SOURCE RECORDS ▸
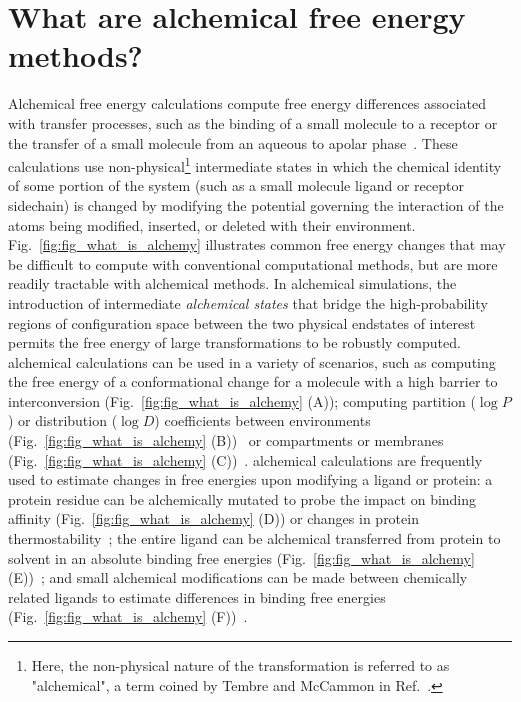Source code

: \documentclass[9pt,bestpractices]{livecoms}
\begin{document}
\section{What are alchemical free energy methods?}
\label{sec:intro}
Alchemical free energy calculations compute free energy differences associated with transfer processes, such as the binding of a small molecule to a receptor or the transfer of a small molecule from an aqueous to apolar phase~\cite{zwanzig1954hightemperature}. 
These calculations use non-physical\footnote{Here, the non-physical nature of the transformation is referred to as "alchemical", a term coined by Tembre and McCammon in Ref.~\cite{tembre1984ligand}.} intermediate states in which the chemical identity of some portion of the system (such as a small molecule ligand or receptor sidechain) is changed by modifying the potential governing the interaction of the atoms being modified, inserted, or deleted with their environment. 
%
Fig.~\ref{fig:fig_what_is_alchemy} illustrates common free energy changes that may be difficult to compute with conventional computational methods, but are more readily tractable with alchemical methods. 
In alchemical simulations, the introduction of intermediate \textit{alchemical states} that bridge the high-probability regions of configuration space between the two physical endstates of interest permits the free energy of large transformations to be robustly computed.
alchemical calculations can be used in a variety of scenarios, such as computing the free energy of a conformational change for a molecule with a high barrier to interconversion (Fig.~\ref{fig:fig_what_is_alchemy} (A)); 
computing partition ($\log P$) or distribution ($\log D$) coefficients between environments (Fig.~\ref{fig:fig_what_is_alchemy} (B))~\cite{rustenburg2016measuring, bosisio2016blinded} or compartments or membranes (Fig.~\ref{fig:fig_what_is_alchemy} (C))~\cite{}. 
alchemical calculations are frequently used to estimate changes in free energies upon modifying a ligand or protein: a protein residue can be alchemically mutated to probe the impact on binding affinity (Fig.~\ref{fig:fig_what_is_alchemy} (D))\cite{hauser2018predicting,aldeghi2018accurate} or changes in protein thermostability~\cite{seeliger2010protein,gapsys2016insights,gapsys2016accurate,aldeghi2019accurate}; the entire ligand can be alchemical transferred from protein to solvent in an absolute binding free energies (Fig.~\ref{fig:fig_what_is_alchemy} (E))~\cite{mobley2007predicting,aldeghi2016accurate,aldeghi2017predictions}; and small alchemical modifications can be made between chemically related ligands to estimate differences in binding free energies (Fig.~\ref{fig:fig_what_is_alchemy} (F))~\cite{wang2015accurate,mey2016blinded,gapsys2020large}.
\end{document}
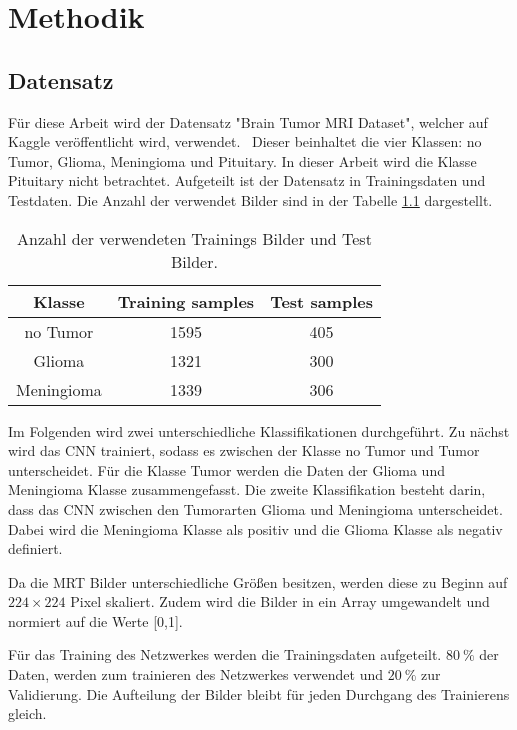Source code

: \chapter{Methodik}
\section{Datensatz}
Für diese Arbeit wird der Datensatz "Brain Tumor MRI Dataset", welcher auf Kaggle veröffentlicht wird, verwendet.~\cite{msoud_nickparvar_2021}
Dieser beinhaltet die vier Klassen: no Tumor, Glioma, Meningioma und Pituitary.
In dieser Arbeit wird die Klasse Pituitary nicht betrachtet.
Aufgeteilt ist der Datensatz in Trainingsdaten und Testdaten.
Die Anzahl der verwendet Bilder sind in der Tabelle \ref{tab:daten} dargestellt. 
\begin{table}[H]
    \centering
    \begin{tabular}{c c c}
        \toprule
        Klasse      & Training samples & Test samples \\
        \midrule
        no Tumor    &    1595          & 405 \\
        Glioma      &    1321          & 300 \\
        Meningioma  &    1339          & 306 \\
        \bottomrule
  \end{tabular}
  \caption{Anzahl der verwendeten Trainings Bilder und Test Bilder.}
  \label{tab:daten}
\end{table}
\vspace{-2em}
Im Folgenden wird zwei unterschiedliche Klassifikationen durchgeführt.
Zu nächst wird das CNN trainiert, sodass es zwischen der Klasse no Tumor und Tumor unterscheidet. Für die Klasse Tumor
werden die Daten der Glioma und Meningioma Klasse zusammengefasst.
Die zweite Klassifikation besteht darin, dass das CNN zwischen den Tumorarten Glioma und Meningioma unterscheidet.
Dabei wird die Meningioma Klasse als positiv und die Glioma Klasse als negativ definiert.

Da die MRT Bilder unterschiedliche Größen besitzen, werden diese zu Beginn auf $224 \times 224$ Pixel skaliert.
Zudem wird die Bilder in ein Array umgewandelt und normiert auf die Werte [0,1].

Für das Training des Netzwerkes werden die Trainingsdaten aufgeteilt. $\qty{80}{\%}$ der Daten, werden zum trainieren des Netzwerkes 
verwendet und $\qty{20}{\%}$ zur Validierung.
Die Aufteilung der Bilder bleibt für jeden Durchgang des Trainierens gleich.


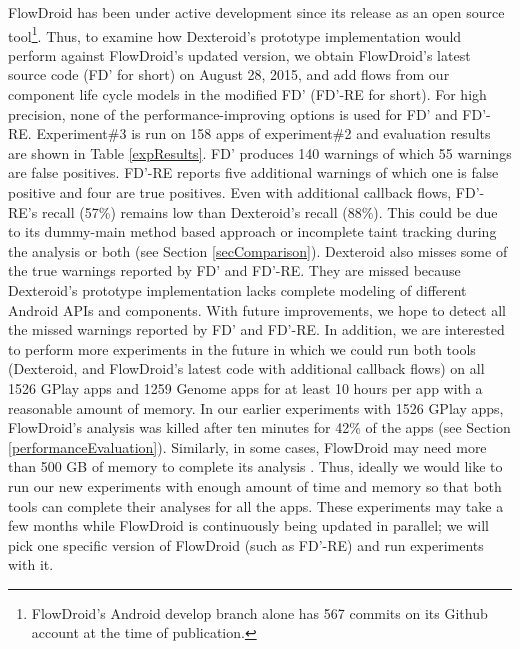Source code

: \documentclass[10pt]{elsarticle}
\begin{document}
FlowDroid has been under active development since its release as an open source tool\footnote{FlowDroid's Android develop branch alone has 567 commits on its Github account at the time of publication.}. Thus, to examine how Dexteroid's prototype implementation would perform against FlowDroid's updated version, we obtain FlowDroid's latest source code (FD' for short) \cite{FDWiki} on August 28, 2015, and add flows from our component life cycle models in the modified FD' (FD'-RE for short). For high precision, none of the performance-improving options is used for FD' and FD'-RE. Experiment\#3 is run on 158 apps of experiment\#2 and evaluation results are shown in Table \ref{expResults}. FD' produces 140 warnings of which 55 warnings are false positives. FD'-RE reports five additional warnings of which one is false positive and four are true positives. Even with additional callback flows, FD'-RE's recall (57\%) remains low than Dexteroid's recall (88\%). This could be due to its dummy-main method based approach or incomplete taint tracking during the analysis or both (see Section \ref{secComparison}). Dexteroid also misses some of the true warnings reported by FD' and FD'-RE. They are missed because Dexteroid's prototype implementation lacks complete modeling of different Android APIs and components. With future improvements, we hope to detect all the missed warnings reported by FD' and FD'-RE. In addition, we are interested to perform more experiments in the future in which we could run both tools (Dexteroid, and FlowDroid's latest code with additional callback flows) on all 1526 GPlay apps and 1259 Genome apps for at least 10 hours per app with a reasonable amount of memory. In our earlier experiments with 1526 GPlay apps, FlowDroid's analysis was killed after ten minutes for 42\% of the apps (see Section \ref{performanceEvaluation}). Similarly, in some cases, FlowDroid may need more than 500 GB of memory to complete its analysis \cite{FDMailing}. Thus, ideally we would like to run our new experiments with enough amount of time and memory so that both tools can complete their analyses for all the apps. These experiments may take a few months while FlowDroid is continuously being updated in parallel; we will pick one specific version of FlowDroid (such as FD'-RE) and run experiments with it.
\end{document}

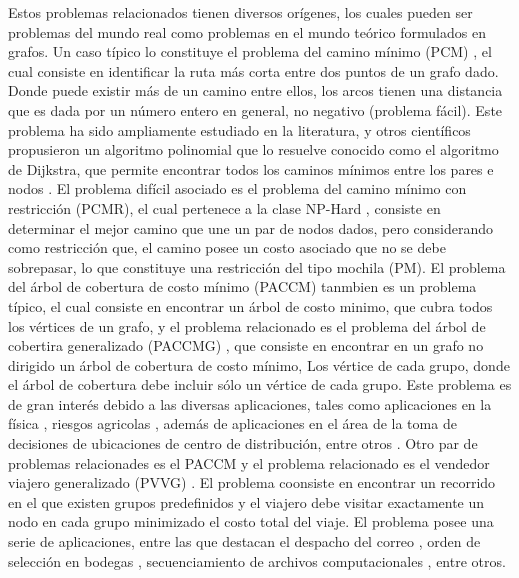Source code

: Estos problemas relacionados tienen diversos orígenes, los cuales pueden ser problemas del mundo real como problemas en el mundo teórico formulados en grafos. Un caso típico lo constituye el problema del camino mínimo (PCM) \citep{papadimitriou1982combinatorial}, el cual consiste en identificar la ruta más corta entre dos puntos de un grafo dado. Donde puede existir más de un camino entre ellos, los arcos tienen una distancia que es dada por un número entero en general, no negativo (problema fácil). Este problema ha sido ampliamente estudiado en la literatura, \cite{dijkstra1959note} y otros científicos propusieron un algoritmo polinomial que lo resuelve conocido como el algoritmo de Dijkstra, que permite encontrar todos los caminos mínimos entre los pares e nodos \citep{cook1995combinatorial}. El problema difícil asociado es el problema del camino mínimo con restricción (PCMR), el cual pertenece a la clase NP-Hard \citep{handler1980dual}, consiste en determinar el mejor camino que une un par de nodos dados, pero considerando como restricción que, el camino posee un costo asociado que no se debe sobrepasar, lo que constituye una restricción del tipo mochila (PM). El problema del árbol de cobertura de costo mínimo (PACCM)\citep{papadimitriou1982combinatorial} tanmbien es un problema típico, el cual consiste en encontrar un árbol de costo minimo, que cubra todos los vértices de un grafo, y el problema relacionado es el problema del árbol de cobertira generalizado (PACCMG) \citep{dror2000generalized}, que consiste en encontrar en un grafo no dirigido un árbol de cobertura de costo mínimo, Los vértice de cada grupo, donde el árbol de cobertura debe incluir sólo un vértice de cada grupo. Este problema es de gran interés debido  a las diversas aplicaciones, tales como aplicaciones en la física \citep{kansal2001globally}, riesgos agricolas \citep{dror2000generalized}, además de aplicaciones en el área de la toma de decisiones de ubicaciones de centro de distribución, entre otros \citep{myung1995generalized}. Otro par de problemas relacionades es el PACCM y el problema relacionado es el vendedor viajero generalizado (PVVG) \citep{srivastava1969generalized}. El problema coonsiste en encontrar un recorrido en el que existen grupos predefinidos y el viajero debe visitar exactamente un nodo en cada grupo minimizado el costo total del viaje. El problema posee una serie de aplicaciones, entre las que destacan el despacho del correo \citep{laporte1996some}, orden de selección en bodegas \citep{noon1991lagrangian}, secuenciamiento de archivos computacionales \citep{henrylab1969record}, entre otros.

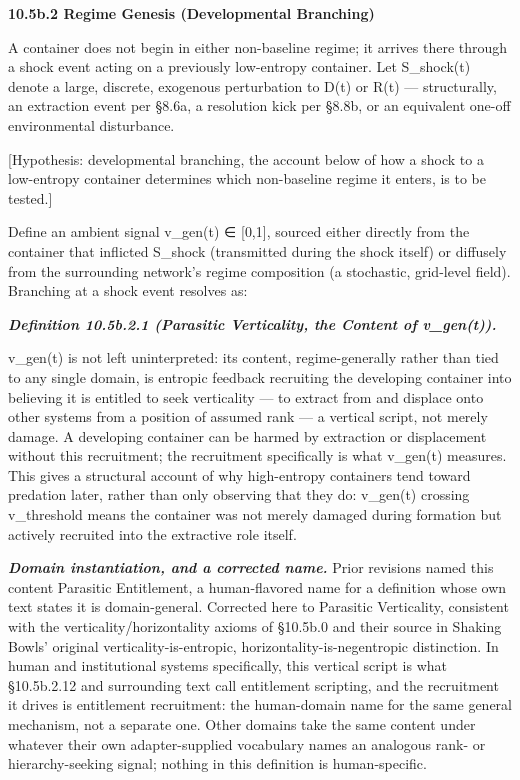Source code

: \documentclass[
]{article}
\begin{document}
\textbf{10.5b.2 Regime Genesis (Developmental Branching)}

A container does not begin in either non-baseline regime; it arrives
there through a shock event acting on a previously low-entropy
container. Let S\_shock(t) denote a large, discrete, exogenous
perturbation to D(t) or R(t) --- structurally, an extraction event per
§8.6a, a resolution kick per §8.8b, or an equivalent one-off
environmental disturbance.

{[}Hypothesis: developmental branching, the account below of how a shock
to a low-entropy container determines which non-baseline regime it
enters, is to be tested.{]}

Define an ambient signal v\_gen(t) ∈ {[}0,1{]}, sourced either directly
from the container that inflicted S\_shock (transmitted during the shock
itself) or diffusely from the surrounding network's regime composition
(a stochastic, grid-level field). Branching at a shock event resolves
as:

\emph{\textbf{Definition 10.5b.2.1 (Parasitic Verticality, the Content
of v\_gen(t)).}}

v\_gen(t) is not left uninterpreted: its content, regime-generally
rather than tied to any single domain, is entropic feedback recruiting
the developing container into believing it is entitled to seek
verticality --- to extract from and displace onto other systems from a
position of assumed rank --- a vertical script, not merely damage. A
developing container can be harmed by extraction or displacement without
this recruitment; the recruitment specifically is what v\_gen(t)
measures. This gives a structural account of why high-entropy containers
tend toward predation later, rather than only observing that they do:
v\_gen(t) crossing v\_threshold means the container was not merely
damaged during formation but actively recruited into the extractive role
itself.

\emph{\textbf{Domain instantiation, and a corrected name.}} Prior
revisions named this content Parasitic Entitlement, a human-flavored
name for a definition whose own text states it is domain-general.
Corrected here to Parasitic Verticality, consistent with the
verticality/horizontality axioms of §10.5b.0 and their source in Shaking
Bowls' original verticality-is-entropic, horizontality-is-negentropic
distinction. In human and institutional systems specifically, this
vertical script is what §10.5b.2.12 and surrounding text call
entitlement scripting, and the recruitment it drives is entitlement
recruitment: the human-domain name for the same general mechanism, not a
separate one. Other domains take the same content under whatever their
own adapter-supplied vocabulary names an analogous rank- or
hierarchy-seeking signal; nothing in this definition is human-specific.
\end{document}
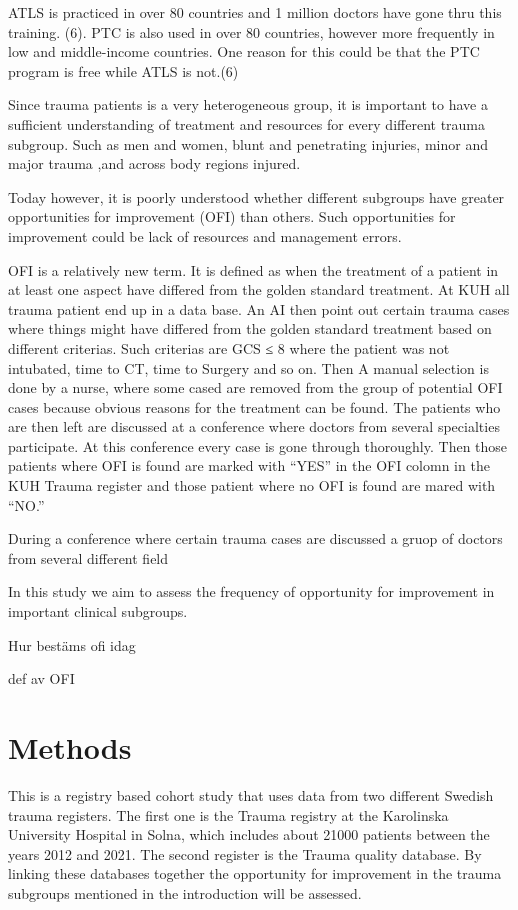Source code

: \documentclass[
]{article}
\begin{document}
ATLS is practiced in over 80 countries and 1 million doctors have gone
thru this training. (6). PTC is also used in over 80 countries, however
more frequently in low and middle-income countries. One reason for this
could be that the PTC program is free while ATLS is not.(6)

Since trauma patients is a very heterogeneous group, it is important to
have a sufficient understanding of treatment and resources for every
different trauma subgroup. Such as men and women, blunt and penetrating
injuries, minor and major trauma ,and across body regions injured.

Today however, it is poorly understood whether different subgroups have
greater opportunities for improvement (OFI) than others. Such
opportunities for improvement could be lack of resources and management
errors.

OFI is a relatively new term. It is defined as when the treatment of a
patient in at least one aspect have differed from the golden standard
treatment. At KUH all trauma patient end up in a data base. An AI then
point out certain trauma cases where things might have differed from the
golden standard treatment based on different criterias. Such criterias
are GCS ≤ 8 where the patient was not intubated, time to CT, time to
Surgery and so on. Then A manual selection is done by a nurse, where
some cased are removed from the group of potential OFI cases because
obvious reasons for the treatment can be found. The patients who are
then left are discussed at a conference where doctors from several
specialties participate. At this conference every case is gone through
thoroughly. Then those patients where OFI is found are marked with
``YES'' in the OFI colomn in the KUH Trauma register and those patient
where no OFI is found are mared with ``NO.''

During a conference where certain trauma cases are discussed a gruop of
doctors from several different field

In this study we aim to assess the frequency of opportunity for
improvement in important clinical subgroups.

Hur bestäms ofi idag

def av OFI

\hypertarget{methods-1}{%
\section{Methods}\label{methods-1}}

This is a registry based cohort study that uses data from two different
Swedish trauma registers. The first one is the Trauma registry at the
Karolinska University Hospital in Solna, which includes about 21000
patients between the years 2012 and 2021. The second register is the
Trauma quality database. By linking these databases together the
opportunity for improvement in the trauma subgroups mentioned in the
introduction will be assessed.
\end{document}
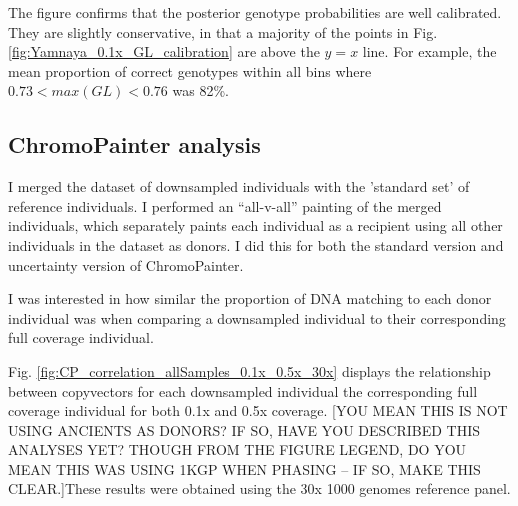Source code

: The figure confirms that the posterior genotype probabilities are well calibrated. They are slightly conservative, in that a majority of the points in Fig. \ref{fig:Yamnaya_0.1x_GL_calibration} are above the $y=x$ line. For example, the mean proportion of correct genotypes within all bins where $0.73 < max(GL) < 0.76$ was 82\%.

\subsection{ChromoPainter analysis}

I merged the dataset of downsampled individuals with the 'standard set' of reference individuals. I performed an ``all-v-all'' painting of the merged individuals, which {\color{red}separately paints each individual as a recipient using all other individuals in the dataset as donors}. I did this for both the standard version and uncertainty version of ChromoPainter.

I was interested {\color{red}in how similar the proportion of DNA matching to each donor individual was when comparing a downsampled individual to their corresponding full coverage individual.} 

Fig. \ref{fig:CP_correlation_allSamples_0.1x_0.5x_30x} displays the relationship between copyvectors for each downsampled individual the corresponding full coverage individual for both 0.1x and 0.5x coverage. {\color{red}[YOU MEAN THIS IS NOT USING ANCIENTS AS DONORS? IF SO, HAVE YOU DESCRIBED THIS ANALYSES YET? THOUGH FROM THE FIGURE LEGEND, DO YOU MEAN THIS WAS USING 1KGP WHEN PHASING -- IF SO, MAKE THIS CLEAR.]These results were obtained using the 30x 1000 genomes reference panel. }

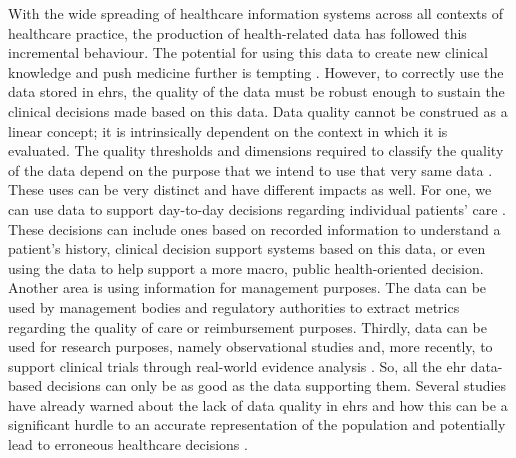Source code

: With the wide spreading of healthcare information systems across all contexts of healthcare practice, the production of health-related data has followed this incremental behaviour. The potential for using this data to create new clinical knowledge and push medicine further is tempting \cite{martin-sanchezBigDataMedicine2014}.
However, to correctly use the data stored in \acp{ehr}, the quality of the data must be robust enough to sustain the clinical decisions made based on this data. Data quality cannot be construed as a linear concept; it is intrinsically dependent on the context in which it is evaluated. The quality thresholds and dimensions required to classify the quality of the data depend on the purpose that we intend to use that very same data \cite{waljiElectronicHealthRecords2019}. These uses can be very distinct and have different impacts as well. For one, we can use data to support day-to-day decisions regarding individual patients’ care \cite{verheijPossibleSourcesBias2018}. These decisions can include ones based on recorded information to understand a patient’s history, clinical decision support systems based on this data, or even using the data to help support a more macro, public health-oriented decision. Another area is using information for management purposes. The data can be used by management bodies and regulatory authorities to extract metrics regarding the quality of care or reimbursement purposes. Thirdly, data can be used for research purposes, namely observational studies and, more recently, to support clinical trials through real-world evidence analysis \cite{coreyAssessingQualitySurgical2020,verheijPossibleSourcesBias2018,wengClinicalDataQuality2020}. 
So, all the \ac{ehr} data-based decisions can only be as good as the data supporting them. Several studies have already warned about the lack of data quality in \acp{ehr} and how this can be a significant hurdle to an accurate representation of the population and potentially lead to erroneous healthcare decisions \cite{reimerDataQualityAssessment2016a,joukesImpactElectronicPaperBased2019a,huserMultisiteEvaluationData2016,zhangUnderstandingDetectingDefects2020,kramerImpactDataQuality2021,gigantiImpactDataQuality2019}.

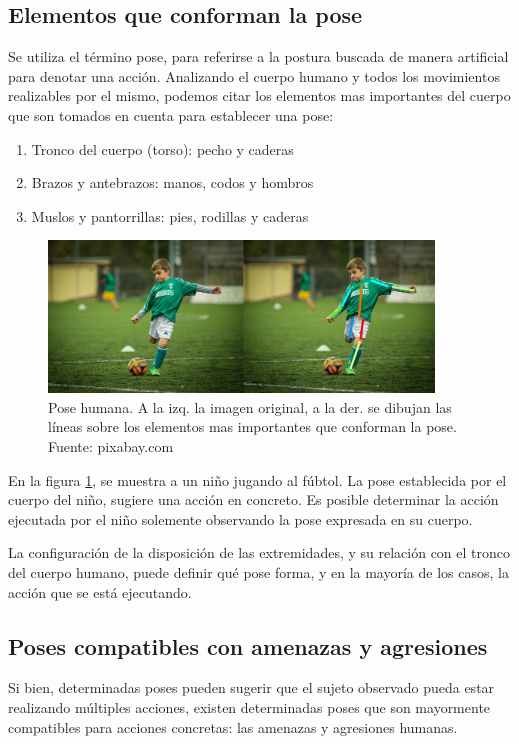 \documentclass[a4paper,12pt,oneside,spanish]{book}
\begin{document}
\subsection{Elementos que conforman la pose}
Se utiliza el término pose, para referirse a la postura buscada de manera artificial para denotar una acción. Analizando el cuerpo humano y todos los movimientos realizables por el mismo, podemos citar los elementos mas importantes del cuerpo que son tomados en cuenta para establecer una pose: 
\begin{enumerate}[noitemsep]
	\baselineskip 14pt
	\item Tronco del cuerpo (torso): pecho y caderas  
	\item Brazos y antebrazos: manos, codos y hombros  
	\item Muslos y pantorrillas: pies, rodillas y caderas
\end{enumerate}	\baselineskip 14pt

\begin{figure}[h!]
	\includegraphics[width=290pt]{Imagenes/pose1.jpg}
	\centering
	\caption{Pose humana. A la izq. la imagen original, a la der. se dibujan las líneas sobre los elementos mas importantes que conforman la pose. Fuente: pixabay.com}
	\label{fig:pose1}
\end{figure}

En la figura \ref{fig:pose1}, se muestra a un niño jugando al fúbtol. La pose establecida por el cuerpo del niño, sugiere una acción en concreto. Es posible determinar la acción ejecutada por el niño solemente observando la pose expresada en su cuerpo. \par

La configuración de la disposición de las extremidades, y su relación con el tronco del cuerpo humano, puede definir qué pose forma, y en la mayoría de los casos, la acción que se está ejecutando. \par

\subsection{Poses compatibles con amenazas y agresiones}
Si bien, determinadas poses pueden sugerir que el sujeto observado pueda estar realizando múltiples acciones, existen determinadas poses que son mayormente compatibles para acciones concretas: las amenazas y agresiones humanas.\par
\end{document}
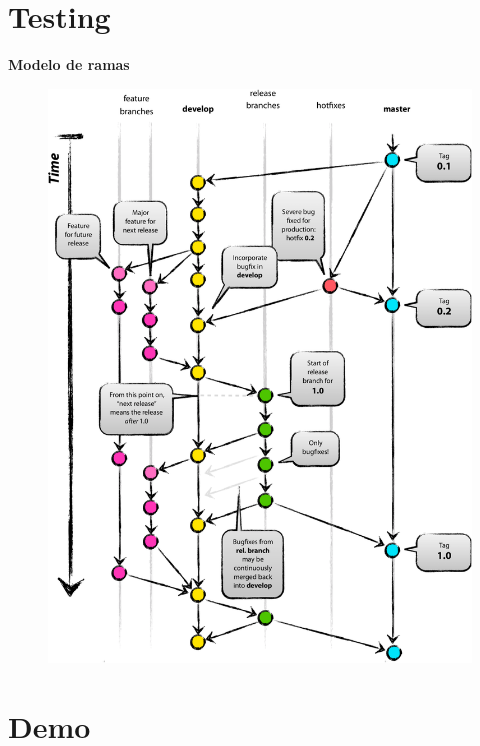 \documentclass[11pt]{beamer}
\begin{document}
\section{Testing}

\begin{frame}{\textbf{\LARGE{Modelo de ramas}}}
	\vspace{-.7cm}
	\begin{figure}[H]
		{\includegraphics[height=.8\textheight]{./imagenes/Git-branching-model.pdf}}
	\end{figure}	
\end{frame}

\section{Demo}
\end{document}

EXERCISE ▸ Starting at the line above that holds "In alchemical simulations, the" and ending at the line that holds "alchemical calculations can", transcribe each line exactly and include no other lines.

WRITTEN REPLY ▸
In alchemical simulations, the introduction of intermediate \textit{alchemical states} that bridge the high-probability regions of configuration space between the two physical endstates of interest permits the free energy of large transformations to be robustly computed.
alchemical calculations can be used in a variety of scenarios, such as computing the free energy of a conformational change for a molecule with a high barrier to interconversion (Fig.~\ref{fig:fig_what_is_alchemy} (A)); 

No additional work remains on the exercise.